Among the applied solutions aimed at improving the precision of the recommendations of the created systems, the most effective turned out to be the use of personalized models based on user preferences. This solution in combination with the use of recommendations based on categories rather than specific places, taking into account the time of day of the check-in and the appropriate data processing, including the restructuring of the hierarchy of location categories, the selection of an appropriate dataset for the appropriate group of users, and the use of check-in sequences of an appropriate length, allowed us to obtain satisfactory results for the both tested systems.
The comparison of the two types of recommendation systems showed that slightly better results can be achieved with the use of recursive neural networks. However, the difference is not that significant. Much more important than the type of system used is the personalization of the model in relation to the user data.

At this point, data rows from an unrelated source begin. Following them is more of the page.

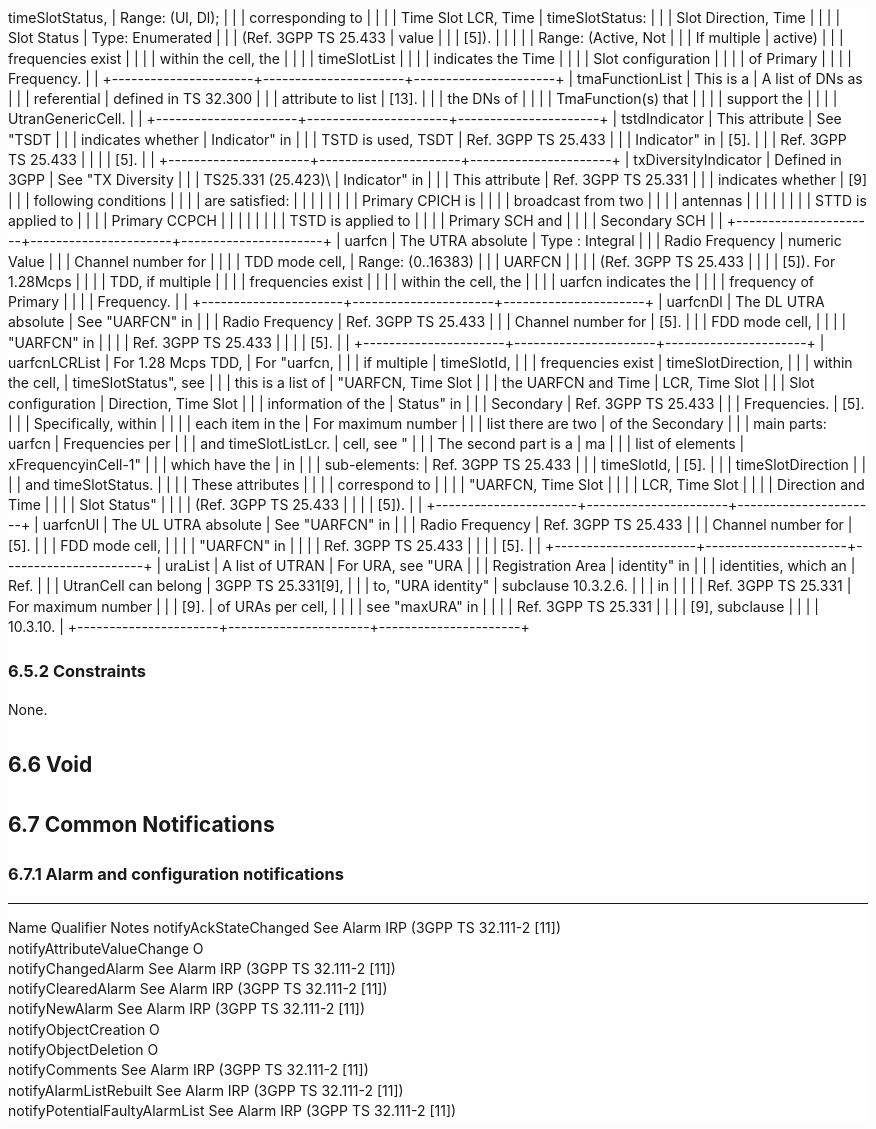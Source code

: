 timeSlotStatus, | Range: (Ul, Dl); | | | corresponding to | | | | Time Slot LCR, Time | timeSlotStatus: | | | Slot Direction, Time | | | | Slot Status | Type: Enumerated | | | (Ref. 3GPP TS 25.433 | value | | | [5]). | | | | | Range: (Active, Not | | | If multiple | active) | | | frequencies exist | | | | within the cell, the | | | | timeSlotList | | | | indicates the Time | | | | Slot configuration | | | | of Primary | | | | Frequency. | | +----------------------+----------------------+----------------------+ | tmaFunctionList | This is a | A list of DNs as | | | referential | defined in TS 32.300 | | | attribute to list | [13]. | | | the DNs of | | | | TmaFunction(s) that | | | | support the | | | | UtranGenericCell. | | +----------------------+----------------------+----------------------+ | tstdIndicator | This attribute | See \"TSDT | | | indicates whether | Indicator\" in | | | TSTD is used, TSDT | Ref. 3GPP TS 25.433 | | | Indicator\" in | [5]. | | | Ref. 3GPP TS 25.433 | | | | [5]. | | +----------------------+----------------------+----------------------+ | txDiversityIndicator | Defined in 3GPP | See \"TX Diversity | | | TS25.331 (25.423)\ | Indicator\" in | | | This attribute | Ref. 3GPP TS 25.331 | | | indicates whether | [9] | | | following conditions | | | | are satisfied: | | | | | | | | Primary CPICH is | | | | broadcast from two | | | | antennas | | | | | | | | STTD is applied to | | | | Primary CCPCH | | | | | | | | TSTD is applied to | | | | Primary SCH and | | | | Secondary SCH | | +----------------------+----------------------+----------------------+ | uarfcn | The UTRA absolute | Type : Integral | | | Radio Frequency | numeric Value | | | Channel number for | | | | TDD mode cell, | Range: (0..16383) | | | UARFCN | | | | (Ref. 3GPP TS 25.433 | | | | [5]). For 1.28Mcps | | | | TDD, if multiple | | | | frequencies exist | | | | within the cell, the | | | | uarfcn indicates the | | | | frequency of Primary | | | | Frequency. | | +----------------------+----------------------+----------------------+ | uarfcnDl | The DL UTRA absolute | See \"UARFCN\" in | | | Radio Frequency | Ref. 3GPP TS 25.433 | | | Channel number for | [5]. | | | FDD mode cell, | | | | \"UARFCN" in | | | | Ref. 3GPP TS 25.433 | | | | [5]. | | +----------------------+----------------------+----------------------+ | uarfcnLCRList | For 1.28 Mcps TDD, | For "uarfcn, | | | if multiple | timeSlotId, | | | frequencies exist | timeSlotDirection, | | | within the cell, | timeSlotStatus", see | | | this is a list of | "UARFCN, Time Slot | | | the UARFCN and Time | LCR, Time Slot | | | Slot configuration | Direction, Time Slot | | | information of the | Status" in | | | Secondary | Ref. 3GPP TS 25.433 | | | Frequencies. | [5]. | | | Specifically, within | | | | each item in the | For maximum number | | | list there are two | of the Secondary | | | main parts: uarfcn | Frequencies per | | | and timeSlotListLcr. | cell, see \" | | | The second part is a | ma | | | list of elements | xFrequencyinCell-1\" | | | which have the | in | | | sub-elements: | Ref. 3GPP TS 25.433 | | | timeSlotId, | [5]. | | | timeSlotDirection | | | | and timeSlotStatus. | | | | These attributes | | | | correspond to | | | | "UARFCN, Time Slot | | | | LCR, Time Slot | | | | Direction and Time | | | | Slot Status" | | | | (Ref. 3GPP TS 25.433 | | | | [5]). | | +----------------------+----------------------+----------------------+ | uarfcnUl | The UL UTRA absolute | See \"UARFCN\" in | | | Radio Frequency | Ref. 3GPP TS 25.433 | | | Channel number for | [5]. | | | FDD mode cell, | | | | \"UARFCN" in | | | | Ref. 3GPP TS 25.433 | | | | [5]. | | +----------------------+----------------------+----------------------+ | uraList | A list of UTRAN | For URA, see \"URA | | | Registration Area | identity\" in | | | identities, which an | Ref. | | | UtranCell can belong | 3GPP TS 25.331[9], | | | to, \"URA identity\" | subclause 10.3.2.6. | | | in | | | | Ref. 3GPP TS 25.331 | For maximum number | | | [9]. | of URAs per cell, | | | | see \"maxURA\" in | | | | Ref. 3GPP TS 25.331 | | | | [9], subclause | | | | 10.3.10. | +----------------------+----------------------+----------------------+
### 6.5.2 Constraints
None.
## 6.6 Void
## 6.7 Common Notifications
### 6.7.1 Alarm and configuration notifications
* * *
Name Qualifier Notes notifyAckStateChanged See Alarm IRP (3GPP TS 32.111-2
[11])  
notifyAttributeValueChange O  
notifyChangedAlarm See Alarm IRP (3GPP TS 32.111-2 [11])  
notifyClearedAlarm See Alarm IRP (3GPP TS 32.111-2 [11])  
notifyNewAlarm See Alarm IRP (3GPP TS 32.111-2 [11])  
notifyObjectCreation O  
notifyObjectDeletion O  
notifyComments See Alarm IRP (3GPP TS 32.111-2 [11])  
notifyAlarmListRebuilt See Alarm IRP (3GPP TS 32.111-2 [11])  
notifyPotentialFaultyAlarmList See Alarm IRP (3GPP TS 32.111-2 [11])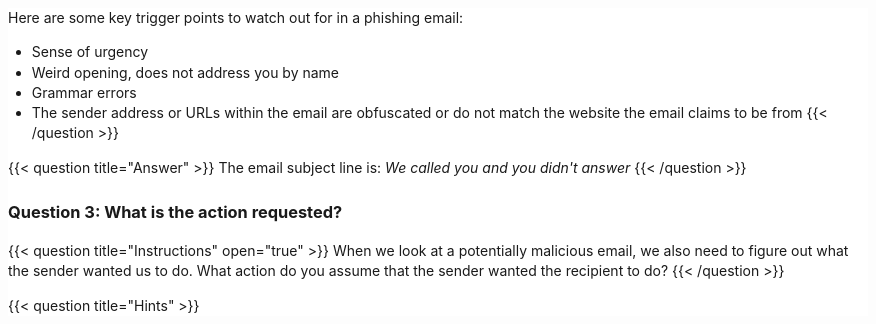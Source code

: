 Here are some key trigger points to watch out for in a phishing email:

* Sense of urgency
* Weird opening, does not address you by name
* Grammar errors
* The sender address or URLs within the email are obfuscated or do not match the website the email claims to be from
{{< /question >}}

{{< question title="Answer" >}}
The email subject line is: _We called you and you didn't answer_
{{< /question >}}

### Question 3: What is the action requested?

{{< question title="Instructions" open="true" >}}
When we look at a potentially malicious email, we also need to figure out what the sender wanted us to do. What action do you assume that the sender wanted the recipient to do?
{{< /question >}}

{{< question title="Hints" >}}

The recommendation systems that were created, despite the fact that they allowed us to obtain precision values that were better than before, are still not good enough for practical applications. Only the use of the top three categories as a recommendation, where the highest precision value for the RNN model was 74% and that for the HMM model was 70%, could enable the use of these systems by real users. However, to achieve these precision values, it would be necessary to change the range of analyzed categories, as the solutions used in this work did not exclude categories that, from a practical point of view, do not make much sense as recommendations when determining suggested locations. These include categories such as “Train Station” or “Home,” which are among the most numerous, and their omission in the recommendations significantly reduces their precision.
The conclusions from the conducted research indicate that the greatest improvement in results can be achieved through the personalization of models for individual users. This study utilized only two types of such models. Therefore, one possible direction for further development is creating other types of individualized datasets for specific users. These models could then be combined in appropriate ways to achieve the best possible results.
The further refinement of personalized models could focus on distinguishing user behavior between workdays and weekends. On workdays, activity patterns often include distinct morning and afternoon peaks, corresponding to commuting and lunchtime, with the highest activity typically being observed in the evening. In contrast, weekends exhibit different dynamics, such as the absence of a morning peak, higher activity during midday, and increased late-night engagement. Special consideration could also be given to hybrid days like Fridays, where user behavior blends characteristics of both working and non-working days. By leveraging such nuanced temporal patterns, future models could better anticipate user needs, leading to more contextually relevant and accurate recommendations.
Another development opportunity lies in the observation that, for neural networks, longer check-in sequences over time lead to improved precision. In the dataset used in this study, the average sequence length was only 4.8. It might therefore be worthwhile to collect datasets where these sequences are significantly longer for individual users and then conduct tests on them.
Additionally, by analyzing the results from studies [
35,
36], which were obtained using the manual restructuring of location categories, and comparing them to the results from the automated method applied in this work, it is evident that appropriately manipulating the hierarchy of categories can slightly improve the model. Further development would thus involve attempting to find a structure of location categories that allows for achieving the highest possible precision.